A man has been arrested in China after uploading video footage that clearly shows it came from a DJI Mavic Pro drone that was hovering in the flight path of a passenger jet on landing approach.

The 9-second-long video was posted on popular Chinese social network Weibo at 6.30pm (10.30am GMT) on Sunday 15 January, showing a passenger jet approaching an airport in Hangzhou city in east China's Zhejiang Province.

The video clearly shows a Capital Airlines plane passing close to the drone, which could only have been captured at that height by a unmanned aerial vehicle (UAV), and at the end of the video, a watermark comes up advertising the DJI Mavic Pro drone. Capital Airlines has strongly condemned the actions of the drone user.

The Weibo post with the video went viral in China and on Monday 16 January, Zhejiang police verified that the video was real and that they had found and arrested the owner of the drone on charges of endangering public safety, according to state media news service China.org.cn.

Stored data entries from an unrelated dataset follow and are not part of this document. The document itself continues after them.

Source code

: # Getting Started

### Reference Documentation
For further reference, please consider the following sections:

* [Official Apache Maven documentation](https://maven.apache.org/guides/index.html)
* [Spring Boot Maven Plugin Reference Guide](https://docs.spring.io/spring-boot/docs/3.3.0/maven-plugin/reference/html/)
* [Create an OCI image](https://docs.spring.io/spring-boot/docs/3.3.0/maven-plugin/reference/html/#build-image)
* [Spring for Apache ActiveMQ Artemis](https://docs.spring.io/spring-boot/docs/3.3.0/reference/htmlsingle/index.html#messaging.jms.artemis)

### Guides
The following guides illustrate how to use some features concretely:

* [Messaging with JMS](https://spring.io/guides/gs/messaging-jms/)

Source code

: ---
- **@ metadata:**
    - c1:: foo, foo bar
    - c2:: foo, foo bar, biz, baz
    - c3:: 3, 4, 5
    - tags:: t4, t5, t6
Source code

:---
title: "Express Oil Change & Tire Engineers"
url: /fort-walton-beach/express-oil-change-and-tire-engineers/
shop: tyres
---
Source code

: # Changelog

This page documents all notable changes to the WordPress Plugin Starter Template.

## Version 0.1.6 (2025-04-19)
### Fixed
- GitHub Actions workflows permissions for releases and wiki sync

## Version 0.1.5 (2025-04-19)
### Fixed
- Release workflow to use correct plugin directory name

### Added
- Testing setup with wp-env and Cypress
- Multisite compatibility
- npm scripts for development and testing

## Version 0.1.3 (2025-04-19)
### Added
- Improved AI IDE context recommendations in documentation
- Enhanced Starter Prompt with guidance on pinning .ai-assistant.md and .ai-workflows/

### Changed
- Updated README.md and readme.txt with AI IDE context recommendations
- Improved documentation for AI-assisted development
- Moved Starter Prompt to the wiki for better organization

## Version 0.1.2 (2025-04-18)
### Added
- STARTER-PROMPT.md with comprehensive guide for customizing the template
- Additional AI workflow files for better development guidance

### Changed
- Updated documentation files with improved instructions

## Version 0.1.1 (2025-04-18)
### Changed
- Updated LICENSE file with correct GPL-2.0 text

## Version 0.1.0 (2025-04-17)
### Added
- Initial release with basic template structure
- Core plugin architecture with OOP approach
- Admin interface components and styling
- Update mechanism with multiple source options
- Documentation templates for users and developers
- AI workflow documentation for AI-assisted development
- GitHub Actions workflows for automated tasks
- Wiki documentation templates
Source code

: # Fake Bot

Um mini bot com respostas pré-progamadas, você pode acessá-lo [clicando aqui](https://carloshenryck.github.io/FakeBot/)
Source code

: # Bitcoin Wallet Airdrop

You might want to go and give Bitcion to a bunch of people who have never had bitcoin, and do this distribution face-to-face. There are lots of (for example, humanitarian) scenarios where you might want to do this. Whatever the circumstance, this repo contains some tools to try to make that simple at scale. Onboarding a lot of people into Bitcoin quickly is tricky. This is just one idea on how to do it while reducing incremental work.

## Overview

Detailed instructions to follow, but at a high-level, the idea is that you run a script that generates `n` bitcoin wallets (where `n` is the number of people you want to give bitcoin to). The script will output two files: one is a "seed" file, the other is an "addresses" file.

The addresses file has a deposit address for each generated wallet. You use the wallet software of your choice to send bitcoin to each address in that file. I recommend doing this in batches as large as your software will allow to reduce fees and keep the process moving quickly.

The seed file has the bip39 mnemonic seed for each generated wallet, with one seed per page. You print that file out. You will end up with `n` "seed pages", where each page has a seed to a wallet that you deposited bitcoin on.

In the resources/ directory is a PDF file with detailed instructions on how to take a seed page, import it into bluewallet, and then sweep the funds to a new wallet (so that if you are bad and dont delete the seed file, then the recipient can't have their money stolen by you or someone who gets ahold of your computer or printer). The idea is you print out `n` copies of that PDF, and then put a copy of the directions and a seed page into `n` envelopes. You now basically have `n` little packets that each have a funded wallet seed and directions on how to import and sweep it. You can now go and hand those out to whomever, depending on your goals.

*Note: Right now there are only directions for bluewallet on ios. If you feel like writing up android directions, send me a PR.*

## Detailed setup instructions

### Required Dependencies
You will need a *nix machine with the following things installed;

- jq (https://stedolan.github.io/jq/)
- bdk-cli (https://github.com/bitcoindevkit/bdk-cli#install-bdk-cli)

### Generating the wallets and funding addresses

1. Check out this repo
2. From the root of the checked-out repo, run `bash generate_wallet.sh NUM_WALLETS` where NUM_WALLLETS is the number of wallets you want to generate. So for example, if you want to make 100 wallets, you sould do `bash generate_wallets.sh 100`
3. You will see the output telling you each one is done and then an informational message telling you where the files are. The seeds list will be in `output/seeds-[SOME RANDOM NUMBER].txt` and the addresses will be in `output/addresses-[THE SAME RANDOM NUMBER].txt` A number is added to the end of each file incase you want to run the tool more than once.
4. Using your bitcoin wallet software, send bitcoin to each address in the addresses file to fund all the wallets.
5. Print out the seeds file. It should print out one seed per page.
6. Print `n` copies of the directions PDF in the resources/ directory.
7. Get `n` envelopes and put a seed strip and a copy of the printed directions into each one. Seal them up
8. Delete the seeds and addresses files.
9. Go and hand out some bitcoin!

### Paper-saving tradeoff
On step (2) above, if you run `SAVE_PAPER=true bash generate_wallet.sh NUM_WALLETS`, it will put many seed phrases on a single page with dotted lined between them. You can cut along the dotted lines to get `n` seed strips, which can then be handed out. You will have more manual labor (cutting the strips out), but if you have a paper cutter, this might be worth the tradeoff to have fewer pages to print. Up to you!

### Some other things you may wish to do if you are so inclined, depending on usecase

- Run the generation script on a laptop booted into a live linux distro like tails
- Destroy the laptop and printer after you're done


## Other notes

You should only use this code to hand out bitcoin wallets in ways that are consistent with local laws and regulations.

Chinese police found drone owner in less than 24 hours

DJI\'s Mavic Pro foldable selfie drone
DJI has developed a small drone that follows users around and takes selfies, as well as streaming videos from the air DJI

As the internet is closely regulated in China, the government requires all internet users to sign up for all social media and other web services using their real name and address, which makes it easy to identify and locate people if they are suspected of breaking the law.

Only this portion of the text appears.